TASK TO CARRY OUT → Copy the data exactly. Images are the one exception.
[Start of section]
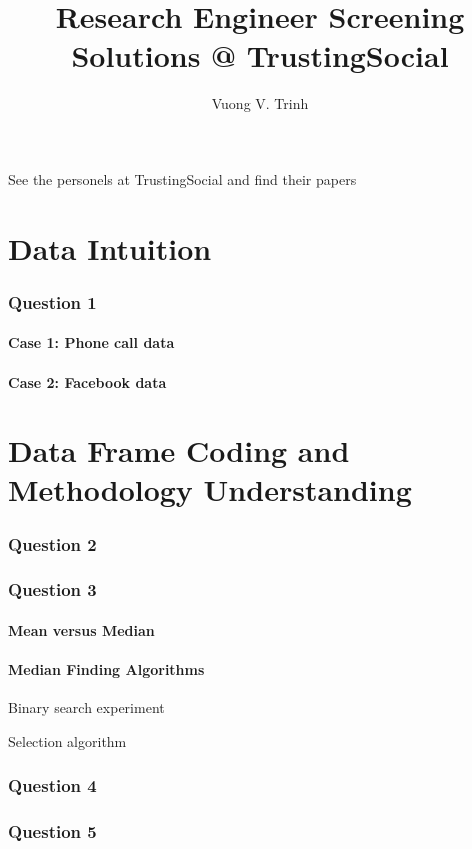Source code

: \documentclass[11pt]{article}
\title{Research Engineer Screening Solutions @ TrustingSocial}
\author{Vuong V. Trinh}
\date{}
\theoremstyle{problemstyle}
\begin{document}
\maketitle

See the personels at TrustingSocial and find their papers

\part{Data Intuition}

\section{Question 1}

\cite{oskarsdottir2019}

\subsection{Case 1: Phone call data}

\subsection{Case 2: Facebook data}

\part{Data Frame Coding and Methodology Understanding}

\section{Question 2}

\section{Question 3}

\subsection{Mean versus Median}

\subsection{Median Finding Algorithms}

Binary search experiment

Selection algorithm

\section{Question 4}

\section{Question 5}



\end{document}
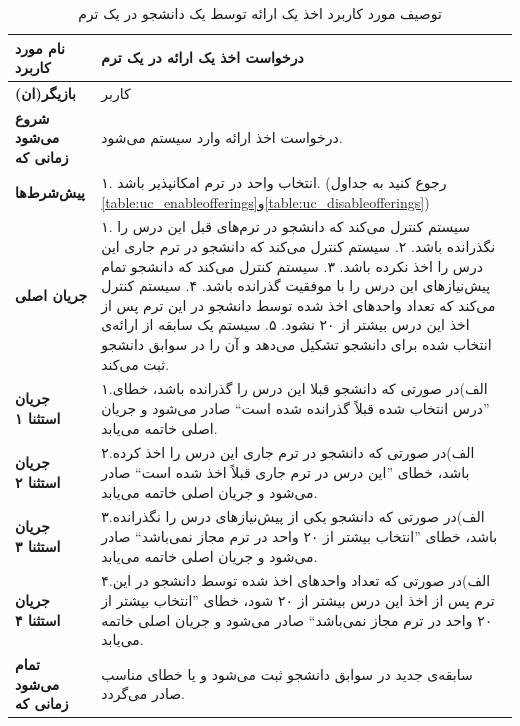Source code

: \begin{table}
\begin{center}
\begin{tabular}{|p{4cm}|p{12cm}|}
	\hline
	\textbf{نام مورد کاربرد} &
درخواست اخذ یک ارائه در یک ترم\\
	\hline
	\textbf{بازیگر(ان)} &
کاربر\\
	\hline
	\textbf{شروع می‌شود زمانی که} &
درخواست اخذ ارائه وارد سیستم می‌شود.\\
	\hline
	\textbf{پیش‌شرط‌ها} &
۱. ‌انتخاب واحد در ترم امکانپذیر باشد. (رجوع کنید به جداول \ref{table:uc_enableofferings}و\ref{table:uc_disableofferings})\\
	\hline
	\textbf{جریان اصلی} &
۱. سیستم کنترل می‌کند که دانشجو در ترم‌های قبل این درس را نگذرانده باشد.\newline
۲. سیستم کنترل می‌کند که دانشجو در ترم‌ جاری این درس را اخذ نکرده باشد.\newline
۳. سیستم کنترل می‌کند که دانشجو تمام پیش‌نیاز‌های این درس را با موفقیت گذرانده باشد.\newline
۴. سیستم کنترل می‌کند که تعداد واحد‌های اخذ شده توسط دانشجو در این ترم پس از اخذ این درس بیشتر از ۲۰ نشود.\newline
۵. سیستم یک سابقه از ارائه‌ی انتخاب شده برای دانشجو تشکیل می‌دهد و آن را در سوابق دانشجو ثبت می‌کند.\\
	\hline
\textbf{جریان استثنا ۱} &
۱.الف)در صورتی که دانشجو قبلا این درس را گذرانده باشد، خطای ''درس انتخاب شده قبلاً گذرانده شده است`` صادر می‌شود و جریان اصلی خاتمه می‌یابد.\\
	\hline
\textbf{جریان استثنا ۲} &
۲.الف)در صورتی که دانشجو در ترم جاری این درس را اخذ کرده باشد، خطای ''این درس در ترم جاری قبلاً اخذ شده است`` صادر می‌شود و جریان اصلی خاتمه می‌یابد.\\
	\hline
\textbf{جریان استثنا ۳} &
۳.الف)در صورتی که دانشجو یکی از پیش‌نیاز‌های درس‌ را نگذرانده باشد، خطای ''انتخاب بیشتر از ۲۰ واحد در ترم مجاز نمی‌باشد`` صادر می‌شود و جریان اصلی خاتمه می‌یابد.\\
	\hline
\textbf{جریان استثنا ۴} &
۴.الف)در صورتی که تعداد واحد‌های اخذ شده توسط دانشجو در این ترم پس از اخذ این درس بیشتر از ۲۰ شود، خطای ''انتخاب بیشتر از ۲۰ واحد در ترم مجاز نمی‌باشد`` صادر می‌شود و جریان اصلی خاتمه می‌یابد.\\
	\hline
	\textbf{تمام می‌شود زمانی که} &
سابقه‌ی جدید در سوابق دانشجو ثبت می‌شود و یا خطای مناسب صادر می‌گردد.\\
	\hline
\end{tabular}
\caption{\label{table:uc_takecoure} توصیف مورد کاربرد اخذ یک ارائه توسط یک دانشجو در یک ترم}
\end{center}
\end{table}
[End of section]
ANSWER FOR THE TASK →
Source code

: \documentclass[11pt]{article}
\title{Research Engineer Screening Solutions @ TrustingSocial}
\author{Vuong V. Trinh}
\date{}
\theoremstyle{problemstyle}
\begin{document}
\maketitle

See the personels at TrustingSocial and find their papers

\part{Data Intuition}

\section{Question 1}

\cite{oskarsdottir2019}

\subsection{Case 1: Phone call data}

\subsection{Case 2: Facebook data}

\part{Data Frame Coding and Methodology Understanding}

\section{Question 2}

\section{Question 3}

\subsection{Mean versus Median}

\subsection{Median Finding Algorithms}

Binary search experiment

Selection algorithm

\section{Question 4}

\section{Question 5}



\end{document}
Source code

: \begin{table}
\begin{center}
\begin{tabular}{|p{4cm}|p{12cm}|}
	\hline
	\textbf{نام مورد کاربرد} &
درخواست اخذ یک ارائه در یک ترم\\
	\hline
	\textbf{بازیگر(ان)} &
کاربر\\
	\hline
	\textbf{شروع می‌شود زمانی که} &
درخواست اخذ ارائه وارد سیستم می‌شود.\\
	\hline
	\textbf{پیش‌شرط‌ها} &
۱. ‌انتخاب واحد در ترم امکانپذیر باشد. (رجوع کنید به جداول \ref{table:uc_enableofferings}و\ref{table:uc_disableofferings})\\
	\hline
	\textbf{جریان اصلی} &
۱. سیستم کنترل می‌کند که دانشجو در ترم‌های قبل این درس را نگذرانده باشد.\newline
۲. سیستم کنترل می‌کند که دانشجو در ترم‌ جاری این درس را اخذ نکرده باشد.\newline
۳. سیستم کنترل می‌کند که دانشجو تمام پیش‌نیاز‌های این درس را با موفقیت گذرانده باشد.\newline
۴. سیستم کنترل می‌کند که تعداد واحد‌های اخذ شده توسط دانشجو در این ترم پس از اخذ این درس بیشتر از ۲۰ نشود.\newline
۵. سیستم یک سابقه از ارائه‌ی انتخاب شده برای دانشجو تشکیل می‌دهد و آن را در سوابق دانشجو ثبت می‌کند.\\
	\hline
\textbf{جریان استثنا ۱} &
۱.الف)در صورتی که دانشجو قبلا این درس را گذرانده باشد، خطای ''درس انتخاب شده قبلاً گذرانده شده است`` صادر می‌شود و جریان اصلی خاتمه می‌یابد.\\
	\hline
\textbf{جریان استثنا ۲} &
۲.الف)در صورتی که دانشجو در ترم جاری این درس را اخذ کرده باشد، خطای ''این درس در ترم جاری قبلاً اخذ شده است`` صادر می‌شود و جریان اصلی خاتمه می‌یابد.\\
	\hline
\textbf{جریان استثنا ۳} &
۳.الف)در صورتی که دانشجو یکی از پیش‌نیاز‌های درس‌ را نگذرانده باشد، خطای ''انتخاب بیشتر از ۲۰ واحد در ترم مجاز نمی‌باشد`` صادر می‌شود و جریان اصلی خاتمه می‌یابد.\\
	\hline
\textbf{جریان استثنا ۴} &
۴.الف)در صورتی که تعداد واحد‌های اخذ شده توسط دانشجو در این ترم پس از اخذ این درس بیشتر از ۲۰ شود، خطای ''انتخاب بیشتر از ۲۰ واحد در ترم مجاز نمی‌باشد`` صادر می‌شود و جریان اصلی خاتمه می‌یابد.\\
	\hline
	\textbf{تمام می‌شود زمانی که} &
سابقه‌ی جدید در سوابق دانشجو ثبت می‌شود و یا خطای مناسب صادر می‌گردد.\\
	\hline
\end{tabular}
\caption{\label{table:uc_takecoure} توصیف مورد کاربرد اخذ یک ارائه توسط یک دانشجو در یک ترم}
\end{center}
\end{table}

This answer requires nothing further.